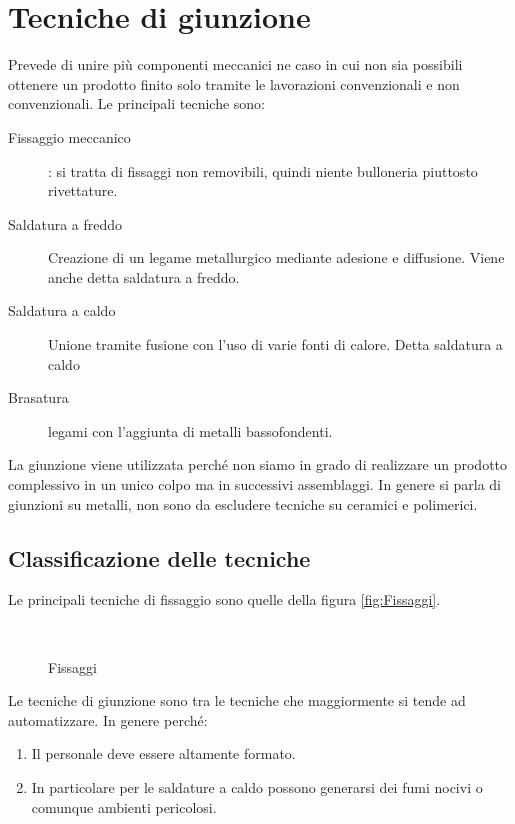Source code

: 
\chapter{Tecniche di giunzione}\label{chp:Giunzione}
Prevede di unire più componenti meccanici ne caso in cui non sia possibili ottenere un prodotto finito solo tramite le lavorazioni convenzionali e non convenzionali.
Le principali tecniche sono:
\begin{description}
\item[Fissaggio meccanico]: si tratta di fissaggi non removibili, quindi niente bulloneria piuttosto rivettature.
\item[Saldatura a freddo] Creazione di un legame metallurgico mediante adesione e diffusione.
Viene anche detta saldatura a freddo.
\item[Saldatura a caldo] Unione tramite fusione con l'uso di varie fonti di calore. Detta saldatura a caldo
\item[Brasatura] legami con l'aggiunta di metalli bassofondenti.
\end{description}

La giunzione viene utilizzata perché non siamo in grado di realizzare un prodotto complessivo in un unico colpo ma in successivi assemblaggi.
In genere si parla di giunzioni su metalli, non sono da escludere tecniche su ceramici e polimerici.

\section{Classificazione delle tecniche}
Le principali tecniche di fissaggio sono quelle della figura \ref{fig:Fissaggi}.

\begin{figure}
\centering
{}\\
\caption{Fissaggi}
\label{fig:TipiFissagi}
\end{figure}

Le tecniche di giunzione sono tra le tecniche che maggiormente si tende ad automatizzare.
In genere perché:
\begin{enumerate}
\item Il personale deve essere altamente formato.
\item In particolare per le saldature a caldo possono generarsi dei fumi nocivi o comunque ambienti pericolosi.
\end{enumerate}

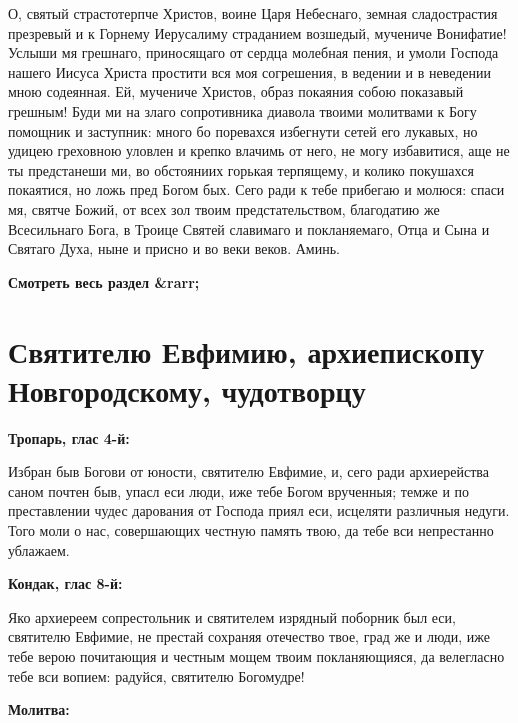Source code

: О, святый страстотерпче Христов, воине Царя Небеснаго, земная сладострастия презревый и к Горнему Иерусалиму страданием возшедый, мучениче Вонифатие! Услыши мя грешнаго, приносящаго от сердца молебная пения, и умоли Господа нашего Иисуса Христа простити вся моя согрешения, в ведении и в неведении мною содеянная. Ей, мучениче Христов, образ покаяния собою показавый грешным! Буди ми на злаго сопротивника диавола твоими молитвами к Богу помощник и заступник: много бо поревахся избегнути сетей его лукавых, но удицею греховною уловлен и крепко влачимь от него, не могу избавитися, аще не ты предстанеши ми, во обстояниих горькая терпящему, и колико покушахся покаятися, но ложь пред Богом бых. Сего ради к тебе прибегаю и молюся: спаси мя, святче Божий, от всех зол твоим предстательством, благодатию же Всесильнаго Бога, в Троице Святей славимаго и покланяемаго, Отца и Сына и Святаго Духа, ныне и присно и во веки веков. Аминь. 


\mychapterending


\bfseries Смотреть весь раздел &rarr;\normalfont{} 

\section{Святителю Евфимию, архиепископу Новгородскому, чудотворцу}
 


\bfseries Тропарь, глас 4-й:\normalfont{}


Избран быв Богови от юности, святителю Евфимие, и, сего ради архиерейства саном почтен быв, упасл еси люди, иже тебе Богом врученныя; темже и по преставлении чудес дарования от Господа приял еси, исцеляти различныя недуги. Того моли о нас, совершающих честную память твою, да тебе вси непрестанно ублажаем.


\medskip


\bfseries Кондак, глас 8-й:\normalfont{}


Яко архиереем сопрестольник и святителем изрядный поборник был еси, святителю Евфимие, не престай сохраняя отечество твое, град же и люди, иже тебе верою почитающия и честным мощем твоим покланяющияся, да велегласно тебе вси вопием: радуйся, святителю Богомудре!


\medskip


\bfseries Молитва:\normalfont{}


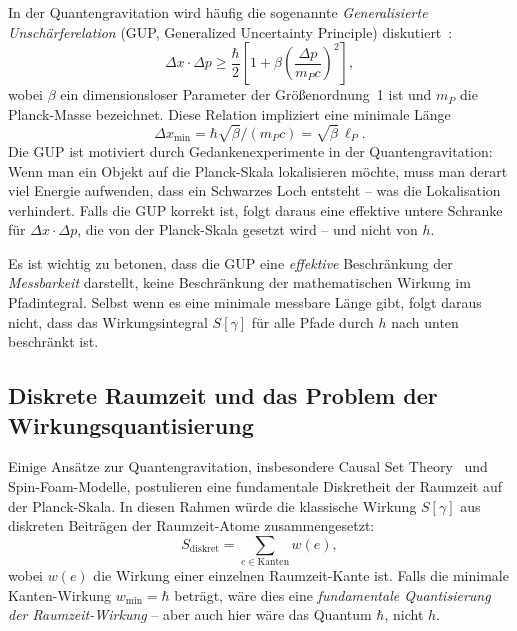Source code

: ﻿\documentclass[12pt,a4paper]{article}
\theoremstyle{plain}
\theoremstyle{definition}
\theoremstyle{remark}
\begin{document}
In der Quantengravitation wird häufig die sogenannte \emph{Generalisierte Unschärferelation}
(GUP, Generalized Uncertainty Principle) diskutiert~\cite{adler1999,maggiore1993}:
\begin{equation}
  \Delta x \cdot \Delta p \geq \frac{\hbar}{2}\left[1 + \beta\left(\frac{\Delta p}{m_P c}\right)^2\right],
  \label{eq:gup}
\end{equation}
wobei $\beta$ ein dimensionsloser Parameter der Größenordnung~1 ist und $m_P$ die
Planck-Masse bezeichnet. Diese Relation impliziert eine minimale Länge
\begin{equation}
  \Delta x_{\min} = \hbar \sqrt{\beta} / (m_P c) = \sqrt{\beta}\,\ell_P.
\end{equation}
Die GUP ist motiviert durch Gedankenexperimente in der Quantengravitation: Wenn man
ein Objekt auf die Planck-Skala lokalisieren möchte, muss man derart viel Energie
aufwenden, dass ein Schwarzes Loch entsteht -- was die Lokalisation verhindert. Falls
die GUP korrekt ist, folgt daraus eine effektive untere Schranke für
$\Delta x \cdot \Delta p$, die von der Planck-Skala gesetzt wird -- und nicht von $h$.

Es ist wichtig zu betonen, dass die GUP eine \emph{effektive} Beschränkung der
\emph{Messbarkeit} darstellt, keine Beschränkung der mathematischen Wirkung im
Pfadintegral. Selbst wenn es eine minimale messbare Länge gibt, folgt daraus nicht,
dass das Wirkungsintegral $S[\gamma]$ für alle Pfade durch $h$ nach unten beschränkt ist.

\subsection{Diskrete Raumzeit und das Problem der Wirkungsquantisierung}

Einige Ansätze zur Quantengravitation, insbesondere Causal Set Theory~\cite{bombelli1987}
und Spin-Foam-Modelle, postulieren eine fundamentale Diskretheit der Raumzeit auf der
Planck-Skala. In diesen Rahmen würde die klassische Wirkung $S[\gamma]$ aus
diskreten Beiträgen der Raumzeit-Atome zusammengesetzt:
\begin{equation}
  S_{\mathrm{diskret}} = \sum_{e \in \text{Kanten}} w(e),
\end{equation}
wobei $w(e)$ die Wirkung einer einzelnen Raumzeit-Kante ist. Falls die minimale
Kanten-Wirkung $w_{\min} = \hbar$ beträgt, wäre dies eine \emph{fundamentale Quantisierung
der Raumzeit-Wirkung} -- aber auch hier wäre das Quantum $\hbar$, nicht $h$.
\end{document}
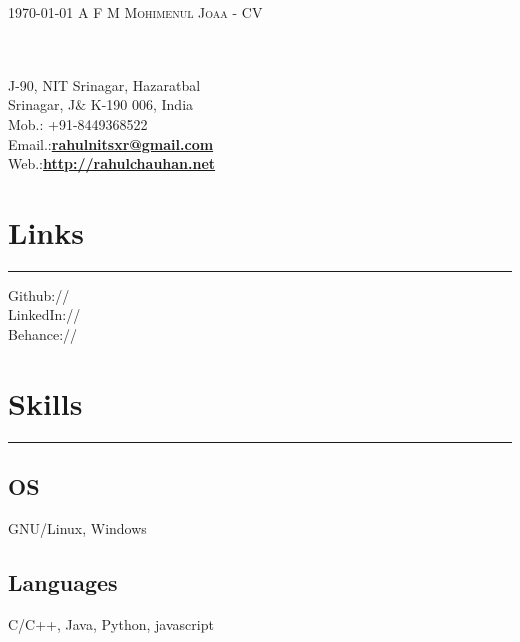 \documentclass[localFont,alternative,10pt,compact]{main}
\begin{document}
    \makecvfooter
    {\textsc{\today}} %
    {\textsc{A F M Mohimenul Joaa - CV}}
    {\thepage}

%
%


    \begin{minipage}[t]{0.33\textwidth}
        \hspace*{0pt}\hfill    \\
        \hspace*{0pt}\hfill    \\
        J-90, NIT Srinagar, Hazaratbal \\
        Srinagar, J$\&$ K-190 006, India \\
        Mob.: +91-8449368522 \\
        Email.:\textbf{\href{mailto:rahulnitsxr@gmail.com}{rahulnitsxr@gmail.com}} \\
        Web.:\textbf{\href{http://rahulchauhan.net}{http://rahulchauhan.net}}


        \section{Links}
        \noindent\rule{5cm}{0.4pt}

        Github:// \href{https://github.com/rahulworld}{} \\
        LinkedIn://  \href{https://www.linkedin.com/in/rahulworld}{} \\
        Behance://  \href{https://www.behance.net/rahul_world}{}


        \section{Skills}
        \noindent\rule{5cm}{0.4pt}

        \subsection{OS}
        GNU/Linux, Windows
        \vspace{6pt}

        \subsection{Languages}
        C/C++, Java, Python, javascript
        \vspace{6pt}


\end{minipage}
\end{document}
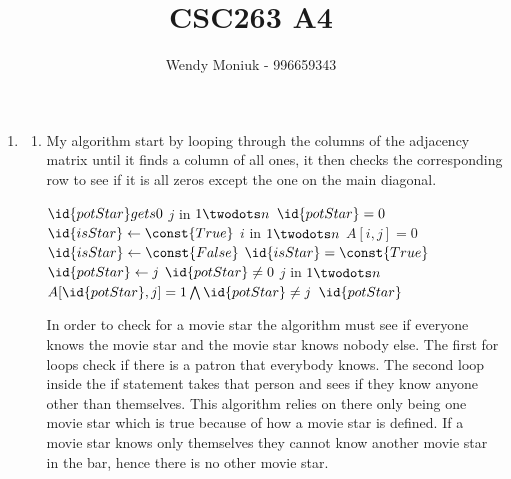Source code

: \documentclass[10pt,a4paper]{article}
\author{Wendy Moniuk - 996659343}
\title{CSC263 A4}
\begin{document}
\begin{enumerate}
\item
\begin{enumerate}
\item
My algorithm start by looping through the columns of the adjacency matrix until it finds a column of all ones, it then checks the corresponding row to see if it is all zeros except the one on the main diagonal.
\begin{codebox}
\li $\id{potStar} gets 0$
\li \For $j$ in $1\twodots n$
\li 	\Do
\li 	\If $\id{potStar} = 0$
\li		$\id{isStar} \gets \const{True}$
\li 	\For $i$ in $1\twodots n$
\li 	\Do
\li 		\If $A[i,j] = 0$
\li \Then
\li 	$\id{isStar} \gets \const{False}$
		\End
		\End
\li 	\If $\id{isStar} = \const{True}$ 
\li \Then
\li 	$\id{potStar} \gets j$
	\End
	\End
\li \If $\id{potStar} \neq 0$
\li \Then
\li \For $j$ in $1\twodots n$
\li \Do
\li 	\If $A[\id{potStar}, j] = 1 \bigwedge \id{potStar} \neq j$
\li 	\Then 
\li 		\Return 0	
		\End
\End
\End
\li \Return $\id{potStar}$

\end{codebox}

In order to check for a movie star the algorithm must see if everyone knows the movie star and the movie star knows nobody else. The first for loops check if there is a patron that everybody knows. The second loop inside the if statement takes that person and sees if they know anyone other than themselves. This algorithm relies on there only being one movie star which is true because of how a movie star is defined. If a movie star knows only themselves they cannot know another movie star in the bar, hence there is no other movie star.


\end{enumerate}
\end{enumerate}
\end{document}
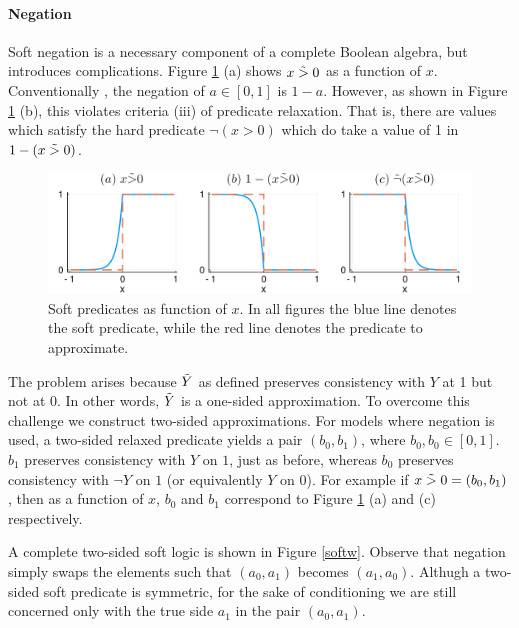 \paragraph{Negation}
Soft negation is a necessary component of a complete Boolean algebra, but introduces complications.
Figure \ref{negationimg} (a) shows $x \mathrel{\tilde{>}} 0$ as a function of $x$.
Conventionally  \cite{}, the negation of $a \in [0, 1]$ is $1 - a$.
However, as shown in Figure \ref{negationimg} (b), this violates criteria (iii) of predicate relaxation.
That is, there are values which satisfy the hard predicate $\neg(x > 0)$ which do take a value of 1 in $1 - (x \mathrel{\tilde{>}} 0)$.

\begin{figure}
\includegraphics[width=\linewidth]{negation.pdf}
\caption{Soft predicates as function of $x$.  In all figures the blue line denotes the soft predicate, while the red line denotes the predicate to approximate.}\label{negationimg}
\end{figure}


The problem arises because $\mathrel{\tilde{Y}}$ as defined preserves consistency with $Y$ at 1 but not at 0.
In other words, $\mathrel{\tilde{Y}}$ is a one-sided approximation.
To overcome this challenge we construct two-sided approximations.
For models where negation is used, a two-sided relaxed predicate yields a pair $(b_0, b_1)$, where $b_0, b_0 \in [0, 1]$.
$b_1$ preserves consistency with $Y$ on $1$, just as before, whereas $b_0$ preserves consistency with $\neg Y$ on $1$ (or equivalently $Y$ on 0).
For example if $x \mathrel{\tilde{>}} 0 = (b_0, b_1)$, then as a function of $x$, $b_0$ and $b_1$ correspond to Figure \ref{negationimg} (a) and (c) respectively.

A complete two-sided soft logic is shown in Figure \ref{softw}.
Observe that negation simply swaps the elements such that $(a_0, a_1)$ becomes $(a_1, a_0)$.
Althugh a two-sided soft predicate is symmetric, for the sake of conditioning we are still concerned only with the true side $a_1$ in the pair $(a_0, a_1)$.


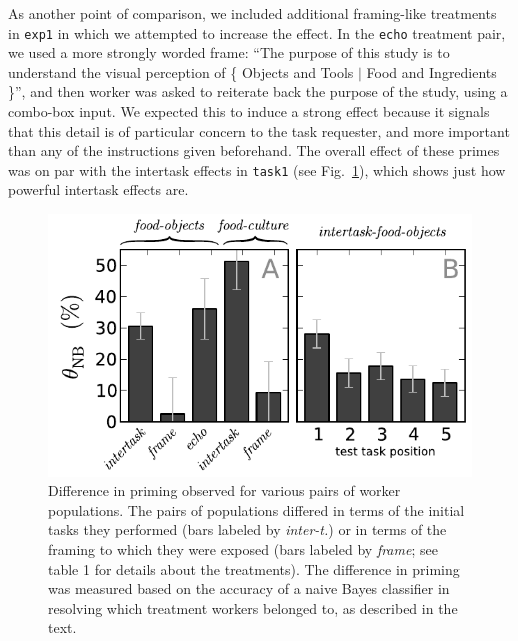 \documentclass[12pt]{article}
\begin{document}
As another point of comparison, we included additional framing-like 
treatments in \texttt{exp1} in which we attempted to increase the effect.
In the \texttt{echo} treatment pair, we used a more strongly worded frame:
``The purpose of this study is to understand the visual perception of
\{ Objects and Tools $\vert$ Food and Ingredients \}'', and then worker was
asked to reiterate back the purpose of the study, using a combo-box input.
We expected this to induce a strong effect because it signals that this detail
is of particular concern to the task requester, and more important than any of 
the instructions given beforehand.  
The overall effect of these primes was on par with the intertask 
effects in \texttt{task1} (see Fig.~\ref{fig:theta}), which shows just how
powerful intertask effects are.

\begin{figure}
	\centering
	\includegraphics[scale=1]{figs/theta.pdf}
	\caption{
		Difference in priming observed for various pairs of worker populations.
		The pairs of populations differed in terms of the initial tasks they
		performed (bars labeled by \textit{inter-t.}) or in terms of the framing
		to which they were exposed (bars labeled by \textit{frame}; see table 1 for
		details about the treatments).  The difference in priming was 
		measured based on the accuracy of a naive Bayes classifier in 
		resolving which treatment workers belonged to, as described in the 
		text.  
	}
	\label{fig:theta}
\end{figure}
\end{document}
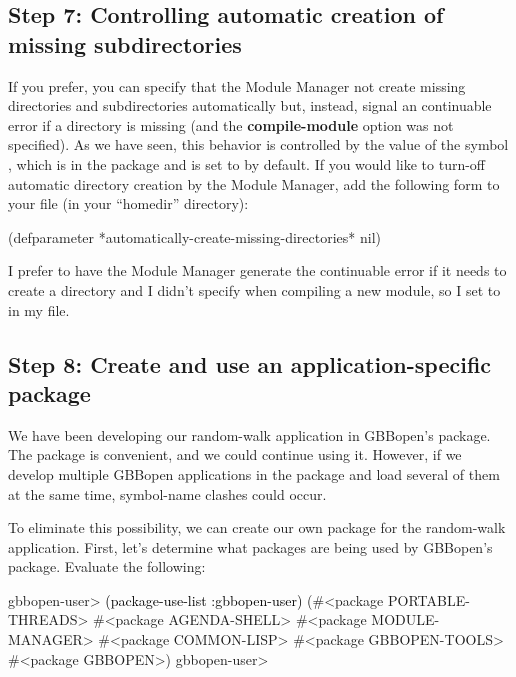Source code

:\documentclass[10pt,twoside,english,pdftex]{article}
\begin{document}
\subsection*{Step 7: Controlling automatic creation of missing subdirectories}

%
If you prefer, you can specify that the Module Manager not create missing
 directories and subdirectories
automatically but, instead, signal an continuable error if a directory is
missing (and the  \textbf{compile-module} option was
not specified).  As we have seen, this behavior is controlled by the value of
the symbol , which
is in the  package and is set to  by
default.  If you would like to turn-off automatic directory creation by the
Module Manager, add the following form to your 
file (in your ``homedir'' directory):
%
\W\supp
\begin{example}
  (defparameter *automatically-create-missing-directories* nil)
\end{example}

I prefer to have the Module Manager generate the continuable error if it needs
to create a  directory and I didn't
specify  when compiling a new module, so I set
 to  in my
 file.

\subsection*{Step 8: Create and use an application-specific package}

We have been developing our random-walk application in GBBopen's
 package.  The  package
is convenient, and we could continue using it.  However, if we develop
multiple GBBopen applications in the  package and
load several of them at the same time, symbol-name clashes could occur.

To eliminate this possibility, we can create our own package for the
random-walk application.  First, let's determine what packages are being used
by GBBopen's  package.  Evaluate the following:
%
\W\supp
\begin{example}
\textcolor{darkergray}{%
  gbbopen-user> \textcolor{black}{(package-use-list :gbbopen-user)}
  (#<package PORTABLE-THREADS> #<package AGENDA-SHELL>
   #<package MODULE-MANAGER> #<package COMMON-LISP>
   #<package GBBOPEN-TOOLS> #<package GBBOPEN>)
  gbbopen-user>}
\end{example}
\end{document}
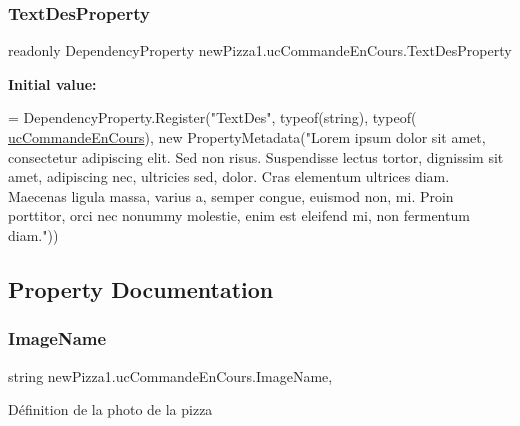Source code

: \subsubsection{\texorpdfstring{Text\+Des\+Property}{TextDesProperty}}
{\footnotesize\ttfamily readonly Dependency\+Property new\+Pizza1.\+uc\+Commande\+En\+Cours.\+Text\+Des\+Property\hspace{0.3cm}{\ttfamily [static]}}

{\bfseries Initial value\+:}
\begin{DoxyCode}
=
            DependencyProperty.Register(\textcolor{stringliteral}{"TextDes"}, typeof(\textcolor{keywordtype}{string}), typeof(
      \hyperlink{classnewPizza1_1_1ucCommandeEnCours_a4076cbc30b75ea9e7894c9688668f616}{ucCommandeEnCours}), \textcolor{keyword}{new} PropertyMetadata(\textcolor{stringliteral}{"Lorem ipsum dolor sit amet, consectetur
       adipiscing elit. Sed non risus. Suspendisse lectus tortor, dignissim sit amet, adipiscing nec, ultricies sed, dolor.
       Cras elementum ultrices diam. Maecenas ligula massa, varius a, semper congue, euismod non, mi. Proin
       porttitor, orci nec nonummy molestie, enim est eleifend mi, non fermentum diam."}))
\end{DoxyCode}


\subsection{Property Documentation}
\mbox{\label{classnewPizza1_1_1ucCommandeEnCours_ab40bde64de41c64202ce6a60224a839f}} 
\subsubsection{\texorpdfstring{Image\+Name}{ImageName}}
{\footnotesize\ttfamily string new\+Pizza1.\+uc\+Commande\+En\+Cours.\+Image\+Name\hspace{0.3cm}{\ttfamily [get]}, {\ttfamily [set]}}



Définition de la photo de la pizza 

\mbox{\label{classnewPizza1_1_1ucCommandeEnCours_a50419dda293e2a59908e57f503d1c5e7}} 

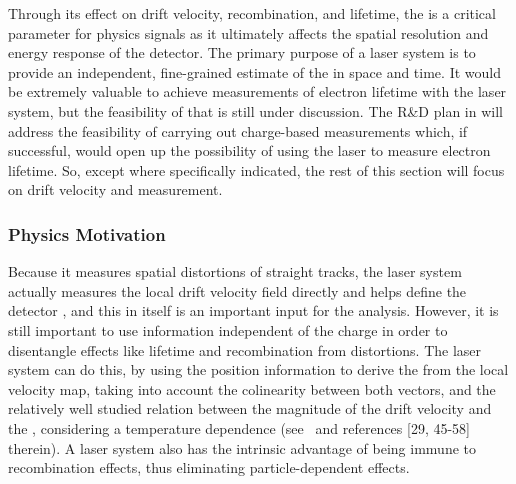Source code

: 
Through its effect on drift velocity, recombination, and lifetime, the \efield is a critical parameter for physics signals as it ultimately affects the spatial resolution and energy response of the detector. The primary purpose of a laser system is to provide an independent, fine-grained estimate of the \efield in space and time.
It would be extremely valuable to achieve measurements of electron lifetime with the laser system, but the feasibility of that is still under discussion. %
The R\&D plan in  will address the feasibility of carrying out charge-based measurements which, if successful, would open up the possibility of using the laser to measure electron lifetime. So, except where specifically indicated, the rest of this section will focus on 
drift velocity and \efield measurement.

\subsubsection{Physics Motivation}
Because it measures spatial distortions of straight tracks, the laser system actually measures the local drift velocity field directly and helps define the detector , and this in itself is an important input for the  analysis. 
However, it is still important to use information independent of the charge in order to disentangle effects like lifetime and recombination from \efield distortions. The laser system can do this, by using the position information to derive the \efield from the local velocity map, taking into account the colinearity between both vectors, and the relatively well studied relation between the magnitude of the drift velocity and the \efield, considering a temperature dependence (see~\cite{Li:2015rqa} and references [29, 45-58] therein). A laser system also has the intrinsic advantage of being immune to recombination effects, thus eliminating particle-dependent effects.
══════════════════════════════
WORK TO COMPLETE
Sift through the material above and copy the lines that contain the word "following".

SOLVED PROBLEM
Module Manager, add the following form to your 
by GBBopen's  package.  Evaluate the following:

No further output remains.